31 C
Makassar
Monday, March 30, 2026
HomePolitikPetani Brebes yang Curhat ke Sandiaga Uno Soal Bawang Kini Jadi Tahanan

Petani Brebes yang Curhat ke Sandiaga Uno Soal Bawang Kini Jadi Tahanan

- Advertisement -

SULSELEKSPRES.COM – Muh Subkhan (45) merupakan sosok yang sempat ramai dibincangkan publik, terkait videonya saat mencurahkan isi hatinya ke Cawapres nomor urut 02, Sandiaga Uno soal harga bawang.

Namun, nama eks anggota KPUD Kabupaten Brebes tersebut, tak lagi populer sebagaimana dulu.
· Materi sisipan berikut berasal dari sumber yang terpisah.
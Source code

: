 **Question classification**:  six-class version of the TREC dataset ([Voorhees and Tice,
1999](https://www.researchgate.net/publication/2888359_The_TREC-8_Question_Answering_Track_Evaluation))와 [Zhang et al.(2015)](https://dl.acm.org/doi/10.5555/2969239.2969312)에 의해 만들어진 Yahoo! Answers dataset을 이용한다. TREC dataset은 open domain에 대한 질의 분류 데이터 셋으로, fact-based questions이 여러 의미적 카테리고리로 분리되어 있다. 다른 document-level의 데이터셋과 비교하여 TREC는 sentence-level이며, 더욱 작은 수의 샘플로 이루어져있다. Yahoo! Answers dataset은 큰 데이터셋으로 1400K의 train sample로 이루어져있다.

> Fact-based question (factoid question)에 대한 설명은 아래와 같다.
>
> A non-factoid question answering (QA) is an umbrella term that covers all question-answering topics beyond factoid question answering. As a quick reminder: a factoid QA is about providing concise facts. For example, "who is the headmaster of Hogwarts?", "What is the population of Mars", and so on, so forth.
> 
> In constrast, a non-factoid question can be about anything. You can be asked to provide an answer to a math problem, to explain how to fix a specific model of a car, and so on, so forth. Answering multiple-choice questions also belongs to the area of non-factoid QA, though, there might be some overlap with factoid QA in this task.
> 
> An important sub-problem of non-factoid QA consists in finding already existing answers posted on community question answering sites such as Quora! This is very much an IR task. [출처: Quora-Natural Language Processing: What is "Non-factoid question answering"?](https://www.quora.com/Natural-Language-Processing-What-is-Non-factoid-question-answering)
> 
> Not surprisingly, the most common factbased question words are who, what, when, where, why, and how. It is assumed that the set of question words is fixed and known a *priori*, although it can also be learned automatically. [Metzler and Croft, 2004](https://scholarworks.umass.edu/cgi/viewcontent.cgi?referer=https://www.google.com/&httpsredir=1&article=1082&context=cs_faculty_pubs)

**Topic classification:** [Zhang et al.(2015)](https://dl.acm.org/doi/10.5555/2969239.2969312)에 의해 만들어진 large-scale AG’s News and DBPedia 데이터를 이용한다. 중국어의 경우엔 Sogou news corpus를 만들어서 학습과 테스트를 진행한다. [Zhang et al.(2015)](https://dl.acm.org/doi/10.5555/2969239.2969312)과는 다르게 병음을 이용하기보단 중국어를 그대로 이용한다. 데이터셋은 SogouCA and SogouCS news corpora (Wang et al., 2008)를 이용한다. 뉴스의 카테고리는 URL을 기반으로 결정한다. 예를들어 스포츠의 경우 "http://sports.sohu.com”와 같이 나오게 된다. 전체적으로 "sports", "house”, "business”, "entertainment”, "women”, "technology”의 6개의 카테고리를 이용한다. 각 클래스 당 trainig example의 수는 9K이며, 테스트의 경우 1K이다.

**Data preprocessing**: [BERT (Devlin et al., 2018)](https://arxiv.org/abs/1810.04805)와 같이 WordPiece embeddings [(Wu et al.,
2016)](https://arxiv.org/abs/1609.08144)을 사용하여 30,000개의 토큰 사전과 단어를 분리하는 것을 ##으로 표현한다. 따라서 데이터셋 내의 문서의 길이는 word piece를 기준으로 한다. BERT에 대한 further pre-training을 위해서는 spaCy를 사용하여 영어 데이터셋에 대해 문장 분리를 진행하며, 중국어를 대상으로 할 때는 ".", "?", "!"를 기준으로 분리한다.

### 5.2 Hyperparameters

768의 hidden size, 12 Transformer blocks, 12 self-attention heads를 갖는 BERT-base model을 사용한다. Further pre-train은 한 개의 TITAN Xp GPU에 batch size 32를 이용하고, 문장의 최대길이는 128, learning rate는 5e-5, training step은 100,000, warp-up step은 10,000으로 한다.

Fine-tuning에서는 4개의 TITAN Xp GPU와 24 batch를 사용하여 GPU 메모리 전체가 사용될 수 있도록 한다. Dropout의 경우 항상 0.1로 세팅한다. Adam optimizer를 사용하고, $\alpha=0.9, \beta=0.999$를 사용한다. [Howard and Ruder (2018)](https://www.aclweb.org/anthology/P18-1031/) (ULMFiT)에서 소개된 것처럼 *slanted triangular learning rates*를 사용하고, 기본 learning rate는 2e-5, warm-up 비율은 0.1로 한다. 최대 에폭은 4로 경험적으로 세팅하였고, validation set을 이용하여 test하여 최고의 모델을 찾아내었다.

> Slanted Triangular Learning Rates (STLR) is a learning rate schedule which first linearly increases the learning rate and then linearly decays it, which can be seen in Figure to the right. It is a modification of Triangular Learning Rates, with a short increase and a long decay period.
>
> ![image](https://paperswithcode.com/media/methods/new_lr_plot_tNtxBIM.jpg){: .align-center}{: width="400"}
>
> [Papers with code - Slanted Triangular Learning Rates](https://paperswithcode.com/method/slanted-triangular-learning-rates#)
Kini ia ditetapkan sebagai tersangka dugaan tindak pidana penganiayaan.

“Iya [tersangka] berdasarkan hasil gelar perkara 13 Maret 2019,” Kepala Bidang Hubungan Masyarakat (Kabid Humas) Polda Jawa Tengah Komisaris Besar Agus Triatmaja, dilansir dari CNNIndonesia, Rabu (20/3/2019).

BACA: Ekspor Rokok dan Cerutu Indonesia Capai Rp13,2 Triliun

Subkhan ditetapkan Polres Brebes, Jawa Tengah sebagai tersangka dan Penyidik pun melakukan penahanan terhadap Subkhan.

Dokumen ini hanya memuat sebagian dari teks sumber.